With the proper weather window ... Leave Ft. Lauderdale for West End (Old Bahama Bay Marina to check in and overnight) or direct to Sale Cay via Memory Rock - about 24 hrs. and then check in at Spanish Wells, etc. Leave from Ft. Lauderdale well before dawn to cross the memory rock in good daylight ... its all 'visual piloting' at Memory Rock. 
From there are plenty of anchorages from Great Sale all the way to Marsh Harbour and Hopetown (not to be missed). Only difficulty will be needing a good weather window to pass the Whale Cut between Guana Key and Marsh Harbour. Powell Cay, Manjack Cay, Guana Cay (Nippers !!!), Green Turtle Cay, ManOWar Cay, Anglefish Cay, Treasure Cay (harbor), Marsh Harbour, Hopetown. Hopetown is not to be missed ... its shallow getting into Hopetown, just wait for tide and scape bottom a few times; take the southernmost channel into Hopetown for the (relative) deepest pass. Pick up a mooring inside Hopetown Harbor (fee). 
Snorkling is good on most reefs and there is a small 'fantastic' reef (Mermaid Reef) within walking distance from the 'Jib Room' in Marsh Harbour, on the (inland) Sea of Abaco ... for when its 'rough' on the 'outside'.
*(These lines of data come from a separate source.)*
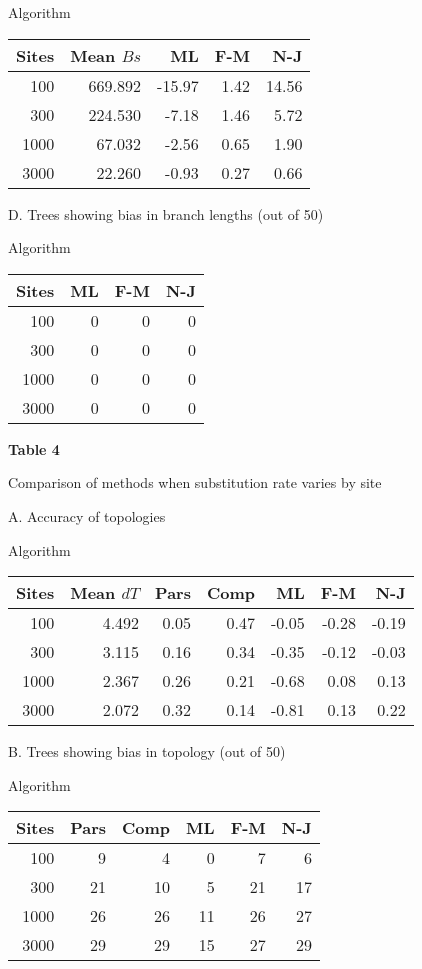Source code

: \begin{flushleft}
\begin{center}
Algorithm

\begin{tabular}{| r | r | r r r |}
\hline
Sites & Mean $Bs$ & ML & F-M & N-J\\
\hline
100 & 669.892 & -15.97 & 1.42 & 14.56 \\
300 & 224.530 & -7.18 & 1.46 & 5.72 \\
1000 & 67.032 & -2.56 & 0.65 & 1.90 \\
3000 & 22.260 & -0.93 & 0.27 & 0.66 \\
\hline
\end{tabular}

\bigskip

D. Trees showing bias in branch lengths (out of 50)

Algorithm

\begin{tabular}{| r |  r r r |}
\hline
Sites  & ML & F-M & N-J\\
\hline
100  & 0 & 0 & 0\\
300  & 0 & 0 & 0\\
1000  & 0 & 0 & 0\\
3000  & 0 & 0 & 0\\
\hline
\end{tabular}
\end{center}
\newpage

{\bf Table 4

Comparison of methods when substitution rate varies by site}

\begin{center}
A.  Accuracy of topologies

Algorithm

\begin{tabular}{| r | r | r r r r r |}
\hline
Sites & Mean $dT$ & Pars & Comp & ML & F-M & N-J \\
\hline
100 & 4.492 & 0.05 & 0.47 & -0.05 & -0.28 & -0.19\\
300 & 3.115 & 0.16 & 0.34 & -0.35 & -0.12 & -0.03\\
1000 & 2.367 & 0.26 & 0.21 & -0.68 & 0.08  & 0.13\\
3000 & 2.072 & 0.32 & 0.14 & -0.81 & 0.13  & 0.22\\
\hline
\end{tabular}
\bigskip

B. Trees showing bias in topology (out of 50)

Algorithm

\begin{tabular}{| r | r r r r r |}
\hline
Sites  & Pars & Comp & ML & F-M  & N-J\\
\hline
100  & 9 & 4 & 0 & 7 & 6\\
300  & 21 & 10 & 5 & 21 & 17\\
1000  & 26 & 26 & 11 & 26 & 27\\
3000  & 29 & 29 & 15 & 27 & 29\\
\hline
\end{tabular}
\end{center}
\newpage


\end{flushleft}
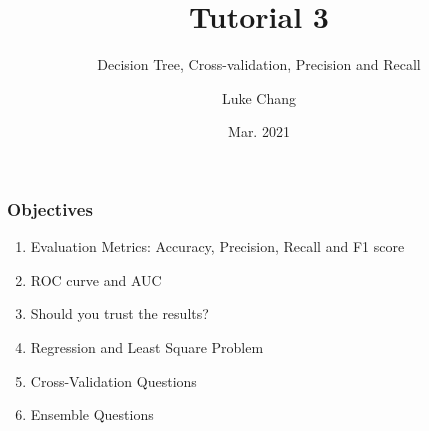 \documentclass[aspectratio=169, 10pt]{beamer}
\title{Tutorial 3}
\subtitle{Decision Tree, Cross-validation, Precision and Recall}
\author{Luke Chang}
\institute{The University of Auckland}
\date{Mar. 2021}
\begin{document}
\frame{\titlepage}

\begin{frame}
    \frametitle{Objectives}
    
    \begin{enumerate}
        \item Evaluation Metrics: Accuracy, Precision, Recall and F1 score
        \item ROC curve and AUC
        \item Should you trust the results?
        \item Regression and Least Square Problem
        \item Cross-Validation Questions
        \item Ensemble Questions
    \end{enumerate}
    
\end{frame}
\end{document}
If this is your first time to the Bahamas, suggest you get the Explorer chart book for the Abacos ... contains all the dos and donts including the Gulfstream crossing, etc. The EXPLORER charts are probably the ONLY charts that come close to accurate for these waters. The newer Garmin Chartplotters also come preloaded with Explorer Charts for the Bahamas. 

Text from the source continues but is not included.